Decisions on both Eli Lilly’s Effient and Forest Laboratories’ milnacipran could come any time, and positive news from one of them would at least mean a 50% success rate for those previous big contenders of 2008.

Progress of top 10 New Molecular Entities due to be approved 2008
Rank    Product  Company  Approval due by   Approval status 2013 US sales forecast in April ($m)  Current 2013 US sales forecast ($m)
 1   Actemra  Roche   19 Sep 08   Re-file anticipated Q3 2009  809   2,197*
 2   Pristiq  Wyeth   29 Feb 08   Approved  727   643
 3   Effient  Eli Lilly   26 Jun 08   Decision delayed and still pending   642   866
 4   Cordaptive  Merck & Co   30 Apr 08   Non-approvable letter   636   0
 5   Milnacipran  Forest Laboratories   31 Oct 08   Decision delayed and still pending   625   544
 6   Promacta/Revolade     GlaxoSmithKline      01 Jul 08   Approved  621   466
 7   Cimzia  UCB   22 Apr 08   Approved  447   222
 8   Fiapta  Vanda Pharmaceuticals   25 Jul 08   Non-approvable letter   398   0
 9   Bridion  Schering-Plough   02 Jul 08   Non-approvable letter, re-file anticipated 2010   359   0
 10   Recothrom  ZymoGenetics   17 Jan 08   Approved  346   249

* Now likely to fall

Towards the end of trading today Roche shares were 2% lower at SFr165, with disappointment around Actemra weighing.

The FDA has asked Roche to carry out some pre-clinical animal model studies to confirm that the drug does not affect peri or postnatal development or fertility, but has not requested further clinical trials. It also wants the company to establish a Risk Evaluation and Mitigation Strategy (REMS), a plan to help ensure that doctors prescribe and use Actemra correctly, something that the FDA is increasingly requiring for new biological drugs.
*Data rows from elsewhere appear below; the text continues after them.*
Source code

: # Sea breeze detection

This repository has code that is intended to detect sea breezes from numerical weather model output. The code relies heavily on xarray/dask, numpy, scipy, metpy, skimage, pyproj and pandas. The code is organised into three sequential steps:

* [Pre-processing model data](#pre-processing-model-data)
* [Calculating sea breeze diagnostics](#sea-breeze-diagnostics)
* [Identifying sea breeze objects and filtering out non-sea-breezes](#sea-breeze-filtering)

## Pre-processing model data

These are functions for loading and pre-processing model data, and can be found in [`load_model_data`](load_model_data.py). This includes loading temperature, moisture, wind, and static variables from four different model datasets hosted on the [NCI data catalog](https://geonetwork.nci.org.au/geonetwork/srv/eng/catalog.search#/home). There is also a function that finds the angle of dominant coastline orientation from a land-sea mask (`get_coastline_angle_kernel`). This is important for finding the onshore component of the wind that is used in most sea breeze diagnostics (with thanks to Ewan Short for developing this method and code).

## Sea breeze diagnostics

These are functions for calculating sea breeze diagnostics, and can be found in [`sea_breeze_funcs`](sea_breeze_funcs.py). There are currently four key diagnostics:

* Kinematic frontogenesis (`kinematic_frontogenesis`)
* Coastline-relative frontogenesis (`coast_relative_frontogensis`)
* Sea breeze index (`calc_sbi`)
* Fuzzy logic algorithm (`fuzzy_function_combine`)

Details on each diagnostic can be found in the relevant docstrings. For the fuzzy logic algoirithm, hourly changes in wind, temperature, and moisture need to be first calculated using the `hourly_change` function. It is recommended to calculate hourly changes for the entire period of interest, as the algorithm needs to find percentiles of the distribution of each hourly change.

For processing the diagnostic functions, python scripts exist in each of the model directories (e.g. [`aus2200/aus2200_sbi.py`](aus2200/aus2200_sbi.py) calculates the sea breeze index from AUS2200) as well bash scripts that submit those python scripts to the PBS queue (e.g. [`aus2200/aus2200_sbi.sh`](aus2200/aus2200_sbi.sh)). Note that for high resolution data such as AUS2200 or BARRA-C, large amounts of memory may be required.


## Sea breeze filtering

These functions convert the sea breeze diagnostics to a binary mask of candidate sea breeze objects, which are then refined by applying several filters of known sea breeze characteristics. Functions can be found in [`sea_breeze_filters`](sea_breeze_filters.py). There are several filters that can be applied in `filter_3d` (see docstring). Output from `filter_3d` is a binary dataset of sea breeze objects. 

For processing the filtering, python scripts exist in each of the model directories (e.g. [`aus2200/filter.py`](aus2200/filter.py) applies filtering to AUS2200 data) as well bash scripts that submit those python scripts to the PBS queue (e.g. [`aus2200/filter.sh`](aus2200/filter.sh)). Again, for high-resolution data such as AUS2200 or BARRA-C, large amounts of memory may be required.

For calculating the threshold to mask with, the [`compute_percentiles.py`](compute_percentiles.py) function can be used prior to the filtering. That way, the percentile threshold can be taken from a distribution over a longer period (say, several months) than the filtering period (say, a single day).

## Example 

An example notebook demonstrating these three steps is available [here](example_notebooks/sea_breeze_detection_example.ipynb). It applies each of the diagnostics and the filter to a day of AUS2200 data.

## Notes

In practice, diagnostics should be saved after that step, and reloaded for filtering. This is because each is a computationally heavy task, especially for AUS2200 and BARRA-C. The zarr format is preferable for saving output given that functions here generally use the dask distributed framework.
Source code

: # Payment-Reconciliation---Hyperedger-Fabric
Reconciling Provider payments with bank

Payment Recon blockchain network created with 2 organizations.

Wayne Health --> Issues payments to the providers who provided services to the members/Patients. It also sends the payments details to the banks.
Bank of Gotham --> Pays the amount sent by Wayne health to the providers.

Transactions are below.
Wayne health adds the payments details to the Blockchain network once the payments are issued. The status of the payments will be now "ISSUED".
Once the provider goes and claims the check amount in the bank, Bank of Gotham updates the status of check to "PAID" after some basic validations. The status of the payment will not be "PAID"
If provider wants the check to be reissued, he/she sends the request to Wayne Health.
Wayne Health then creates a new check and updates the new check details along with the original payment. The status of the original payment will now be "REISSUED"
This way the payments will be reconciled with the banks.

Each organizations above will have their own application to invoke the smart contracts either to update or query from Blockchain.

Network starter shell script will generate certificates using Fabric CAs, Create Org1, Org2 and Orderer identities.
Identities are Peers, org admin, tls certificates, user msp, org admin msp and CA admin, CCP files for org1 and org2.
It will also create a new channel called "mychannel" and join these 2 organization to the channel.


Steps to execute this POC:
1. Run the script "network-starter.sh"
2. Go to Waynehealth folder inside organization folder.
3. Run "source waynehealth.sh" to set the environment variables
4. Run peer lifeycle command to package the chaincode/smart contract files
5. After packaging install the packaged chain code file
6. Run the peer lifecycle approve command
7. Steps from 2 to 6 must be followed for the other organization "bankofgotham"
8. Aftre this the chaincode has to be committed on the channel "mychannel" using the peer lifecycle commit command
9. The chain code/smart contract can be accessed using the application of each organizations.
Roche intends to resubmit all the data by the third quarter of 2009, meaning approval early in 2010 now looks the most likely.

Tangible impact

Based on current consensus sales forecasts which factor in a launch this year, Actemra is worth is almost $9bn for Roche, according to EvaluatePharma’s NPV Analyzer. Shifting US sales back by two years, which may be a touch pessimistic, that NPV falls 14% to $7.7bn. The loss in value is equivalent to 1% drop in Roche’s share price.

While this indicates that the market may be being overly concerned about the set back, consensus forecasts put the drug as Roche’s fourth biggest seller in 2014, clearly a very important product. Encouragingly, in November European regulators recommended the drug be approved, and today approval was granted in Switzerland.

So while the delay is disappointing, the FDA's request does not seem too ominous at this stage, and Acemra could still meet those lofty expectations, albeit a few years later.